It was the summer before eighth grade and I felt like my life is over. I moved all the way from Pittsburgh to Atlanta Georgia and you could’ve said that I was moving to Canada and it wouldn’t of made a difference because that’s how far away I felt. I went to the same school since kindergarten I was the line leader with a boy name Ron and in my head he was a boy that I was gonna date all throughout high school we were going to get married have kids the whole shebang.

So you can imagine my little eighth grade brain being demolished when my mom got a job offer at Northside Hospital. A job paying way more than what she was getting paid at the hospital she worked at. This was an opportunity to go somewhere completely new so of course I was super upset. We were moving 1000 miles away with my mom‘s new boyfriend that at this point I wasn’t sure how I felt about him.

In this situation my friends didn’t believe me when I told them I was moving until the last day of school I kissed Ron for the very first time and of course it was goodbye and squeezed my best friend Dominique and that was it my life in Pittsburgh was over.

I started this new school and it was an absolute nightmare; I just did not fit in it was like a parallel universe. With me not knowing anyone and on top of that not knowing what was popular there that wasn’t a big deal in Pittsburgh. People were curious about me because it was the last year of middle school but as quickly as I started out being a hot commodity I soon became the weird new girl. I read too much for people to really get along with me I didn’t know the places they spoke of. I just wanted my life to be normal like everybody else’s and it wasn’t the case. I kept my nose in the books,music was everything to me but it wasn’t the same music that everybody else was listening to at that age.

I was starting to try to find my voice so to speak so I can figure out what kind of music I liked and what kind of person I wanted to be. Unfortunately middle school is already a terrible experience you take middle school in a completely new city were you know absolutely anybody it makes it a lot worse that. To top it off this was first year that I had uniforms so it made it even worse any sense of individuality that you could probably have stripped from you. I walked into that new school with not a lot of hope I was afraid I was going to be different and that people weren’t going to like me. I was right; I was an outcast a pariah.

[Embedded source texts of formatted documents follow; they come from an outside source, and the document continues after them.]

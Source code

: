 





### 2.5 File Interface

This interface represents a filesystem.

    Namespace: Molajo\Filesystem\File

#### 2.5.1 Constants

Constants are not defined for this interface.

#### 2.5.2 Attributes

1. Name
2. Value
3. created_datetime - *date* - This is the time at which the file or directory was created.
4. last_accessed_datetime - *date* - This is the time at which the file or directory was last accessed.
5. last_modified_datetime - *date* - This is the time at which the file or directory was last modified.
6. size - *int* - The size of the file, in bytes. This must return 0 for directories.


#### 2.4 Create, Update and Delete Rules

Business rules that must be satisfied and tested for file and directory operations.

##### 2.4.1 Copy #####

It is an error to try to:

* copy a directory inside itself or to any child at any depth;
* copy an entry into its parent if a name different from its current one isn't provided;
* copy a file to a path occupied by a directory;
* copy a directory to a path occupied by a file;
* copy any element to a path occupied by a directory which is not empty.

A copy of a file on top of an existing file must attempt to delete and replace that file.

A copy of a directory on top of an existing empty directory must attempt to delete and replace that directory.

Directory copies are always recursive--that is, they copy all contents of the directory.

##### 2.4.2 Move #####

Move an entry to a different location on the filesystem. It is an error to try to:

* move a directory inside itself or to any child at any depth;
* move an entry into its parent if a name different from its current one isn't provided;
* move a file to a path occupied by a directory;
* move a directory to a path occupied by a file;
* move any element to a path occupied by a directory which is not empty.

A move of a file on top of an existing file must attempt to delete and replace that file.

I met my first trans person and I didn’t know what it trans meant yet I just knew that people were mean to them. With that I tried to befriend them if anything I knew what it was like to be different. That was the year that I got to go to an interracial school. That was different for me the little town that I lived in outside of Pittsburgh there was four black people and I was one of them. I never noticed that it was a big deal that I was only one of the four because I grew up with these people.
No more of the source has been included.